Assignment: Go over the material below and report every line that contains the word "Radiance".

Data for analysis:

------------

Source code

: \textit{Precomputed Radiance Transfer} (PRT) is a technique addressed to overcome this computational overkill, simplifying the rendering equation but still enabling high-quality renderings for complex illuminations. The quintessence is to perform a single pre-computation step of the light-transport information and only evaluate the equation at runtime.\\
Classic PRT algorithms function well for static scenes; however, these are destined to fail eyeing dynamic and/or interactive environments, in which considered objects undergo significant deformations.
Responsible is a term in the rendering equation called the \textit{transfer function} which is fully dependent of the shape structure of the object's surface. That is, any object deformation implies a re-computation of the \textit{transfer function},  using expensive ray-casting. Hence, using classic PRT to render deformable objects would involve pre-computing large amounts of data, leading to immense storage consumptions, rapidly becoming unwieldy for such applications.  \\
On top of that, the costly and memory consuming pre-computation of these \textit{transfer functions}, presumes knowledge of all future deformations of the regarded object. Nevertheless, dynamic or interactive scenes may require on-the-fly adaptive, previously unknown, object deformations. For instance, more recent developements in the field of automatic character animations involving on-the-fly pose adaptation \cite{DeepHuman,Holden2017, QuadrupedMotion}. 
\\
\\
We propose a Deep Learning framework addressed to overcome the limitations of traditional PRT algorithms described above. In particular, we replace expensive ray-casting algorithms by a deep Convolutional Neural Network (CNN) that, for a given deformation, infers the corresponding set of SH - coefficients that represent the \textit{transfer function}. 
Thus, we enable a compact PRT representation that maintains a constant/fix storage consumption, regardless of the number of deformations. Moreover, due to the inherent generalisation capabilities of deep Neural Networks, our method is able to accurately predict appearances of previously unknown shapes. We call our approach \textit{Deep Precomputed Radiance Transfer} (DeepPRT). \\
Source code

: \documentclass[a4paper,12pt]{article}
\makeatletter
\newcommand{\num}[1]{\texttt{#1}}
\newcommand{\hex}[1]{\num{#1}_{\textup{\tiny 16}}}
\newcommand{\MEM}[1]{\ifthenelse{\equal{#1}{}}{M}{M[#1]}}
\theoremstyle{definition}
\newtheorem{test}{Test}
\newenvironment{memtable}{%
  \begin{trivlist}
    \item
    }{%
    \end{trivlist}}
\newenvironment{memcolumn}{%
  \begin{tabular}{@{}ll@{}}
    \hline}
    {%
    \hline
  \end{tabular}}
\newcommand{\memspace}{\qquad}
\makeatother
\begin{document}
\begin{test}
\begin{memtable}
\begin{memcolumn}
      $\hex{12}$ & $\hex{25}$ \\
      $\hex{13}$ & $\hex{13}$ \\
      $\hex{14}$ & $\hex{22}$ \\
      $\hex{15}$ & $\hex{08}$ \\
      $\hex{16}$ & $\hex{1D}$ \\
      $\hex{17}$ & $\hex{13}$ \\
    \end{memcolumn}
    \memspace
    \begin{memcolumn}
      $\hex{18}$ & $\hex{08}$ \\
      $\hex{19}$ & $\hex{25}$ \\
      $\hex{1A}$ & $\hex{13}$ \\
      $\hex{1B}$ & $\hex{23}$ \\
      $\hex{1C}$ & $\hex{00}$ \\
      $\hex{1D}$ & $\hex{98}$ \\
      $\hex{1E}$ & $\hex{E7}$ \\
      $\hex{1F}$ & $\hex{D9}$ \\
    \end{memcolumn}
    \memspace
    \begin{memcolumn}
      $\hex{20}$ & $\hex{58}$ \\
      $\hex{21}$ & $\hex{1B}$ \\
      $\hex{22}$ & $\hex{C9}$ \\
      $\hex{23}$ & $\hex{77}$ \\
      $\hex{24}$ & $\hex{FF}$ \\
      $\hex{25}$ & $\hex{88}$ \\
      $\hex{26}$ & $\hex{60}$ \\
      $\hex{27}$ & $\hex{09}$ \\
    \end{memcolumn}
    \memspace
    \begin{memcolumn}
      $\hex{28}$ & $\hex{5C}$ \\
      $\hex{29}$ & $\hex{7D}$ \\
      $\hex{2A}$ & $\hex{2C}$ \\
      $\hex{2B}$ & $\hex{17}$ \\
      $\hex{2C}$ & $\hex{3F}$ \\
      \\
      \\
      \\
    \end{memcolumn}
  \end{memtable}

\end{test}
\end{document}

------------

Task response:
: \textit{Precomputed Radiance Transfer} (PRT) is a technique addressed to overcome this computational overkill, simplifying the rendering equation but still enabling high-quality renderings for complex illuminations. The quintessence is to perform a single pre-computation step of the light-transport information and only evaluate the equation at runtime.\\
Thus, we enable a compact PRT representation that maintains a constant/fix storage consumption, regardless of the number of deformations. Moreover, due to the inherent generalisation capabilities of deep Neural Networks, our method is able to accurately predict appearances of previously unknown shapes. We call our approach \textit{Deep Precomputed Radiance Transfer} (DeepPRT). \\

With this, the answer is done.